Text of statute as originally enacted

= Passenger Vessels Act 1823 =

Act of the Parliament of the United Kingdom

The Passenger Vessels Act 1823 (4 Geo. 4. c. 84) was an act of the Parliament of the United Kingdom that repealed the earlier statutes regulating the carriage of passengers on vessels sailing from the United Kingdom to parts abroad, and made new provision in their place for the number of passengers such vessels could carry, their provisioning, and the health and safety of passengers on the voyage.

== Provisions ==
=== Repealed enactments ===
Section 1 of the act repealed 5 enactments, listed in that section.

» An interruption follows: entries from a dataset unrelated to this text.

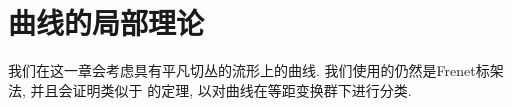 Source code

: \chapter{曲线的局部理论}\label{chapter_curve}

我们在这一章会考虑具有平凡切丛的流形上的曲线.
我们使用的仍然是Frenet标架法, 并且会证明类似于 %
的定理, 以对曲线在等距变换群下进行分类. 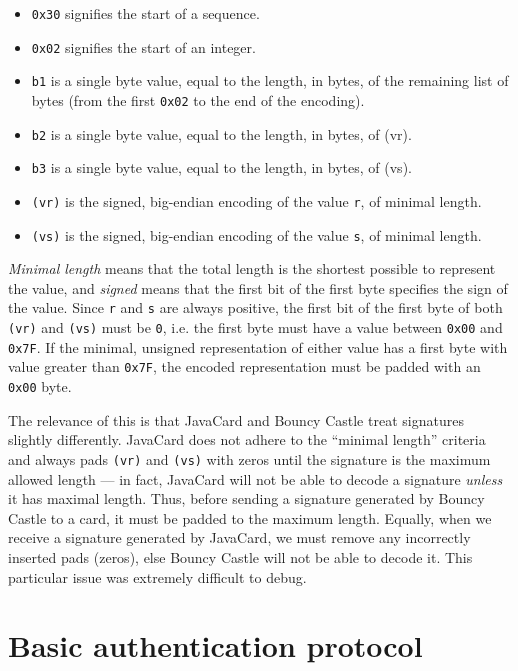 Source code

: \documentclass[12pt,a4paper,twoside,openright]{report}
\begin{document}
\begin{itemize}
\item \texttt{0x30} signifies the start of a sequence.
\item \texttt{0x02} signifies the start of an integer.
\item \texttt{b1} is a single byte value, equal to the length, in bytes, of the remaining list of bytes (from the first \texttt{0x02} to the end of the encoding).
\item \texttt{b2} is a single byte value, equal to the length, in bytes, of (vr).
\item \texttt{b3} is a single byte value, equal to the length, in bytes, of (vs).
\item \texttt{(vr)} is the signed, big-endian encoding of the value \texttt{r}, of minimal length.
\item \texttt{(vs)} is the signed, big-endian encoding of the value \texttt{s}, of minimal length.
\end{itemize}

\noindent
\emph{Minimal length} means that the total length is the shortest possible to represent the value, and \emph{signed} means that the first bit of the first byte specifies the sign of the value. Since \texttt{r} and \texttt{s} are always positive, the first bit of the first byte of both \texttt{(vr)} and \texttt{(vs)} must be \texttt{0}, i.e. the first byte must have a value between \texttt{0x00} and \texttt{0x7F}. If the minimal, unsigned representation of either value has a first byte with value greater than \texttt{0x7F}, the encoded representation must be padded with an \texttt{0x00} byte.

The relevance of this is that JavaCard and Bouncy Castle treat signatures slightly differently. JavaCard does not adhere to the ``minimal length'' criteria and always pads \texttt{(vr)} and \texttt{(vs)} with zeros until the signature is the maximum allowed length --- in fact, JavaCard will not be able to decode a signature \emph{unless} it has maximal length. Thus, before sending a signature generated by Bouncy Castle to a card, it must be padded to the maximum length. Equally, when we receive a signature generated by JavaCard, we must remove any incorrectly inserted pads (zeros), else Bouncy Castle will not be able to decode it. This particular issue was extremely difficult to debug.

\section{Basic authentication protocol}
\label{basicauth}
\end{document}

| Citation | Short title | Description | Extent of repeal |
|---|---|---|---|
| 43 Geo. 3. c. 56 | Passenger Vessels Act 1803 | An Act passed in the Forty-third Year of the Reign of His late Majesty King George the Third, intituled An Act for regulating Vessels carrying Passengers from the United Kingdom to His Majesty’s Plantations and Settlements abroad, or to Foreign Parts, with respect to the Number of such Passengers. | The whole act. |
| 53 Geo. 3. c. 36 | Passenger Vessels Act 1813 | An Act passed in the Fifty-third Year of the Reign of His said late Majesty for amending the said Act of the said Forty-third Year of His said late Majesty’s Reign. | The whole act. |
| 56 Geo. 3. c. 83 | Passenger Traffic, Newfoundland, etc. Act 1816 | An Act passed in the Fifty-sixth Year of the Reign of His said late Majesty, intituled An Act for regulating the carrying ofPassengers to and from the Island of Newfoundland and Coast of Labrador. | The whole act. |
| 56 Geo. 3. c. 114 | Shipping Act 1816 | An Act passed in the Fifty-sixth Year of the Reign of His said late Majesty, intituled An Act to regulate the Conveyance of Passengers from the United Kingdom to the United States of America in British Vessels. | The whole act. |
| 57 Geo. 3. c. 10 | Passenger Vessels Act 1817 | An Act passed in the Fifty-seventh Year of the Reign of His said late Majesty, intituled An Act to regulate the Vessels carrying Passengers from the United Kingdom to certain ofHis Majesty’s Colonies in North America. | The whole act. |

== Subsequent developments ==
The whole act was repealed by the Customs Law Repeal Act 1825 (6 Geo. 4. c. 105), which came into operation on 5 July 1826.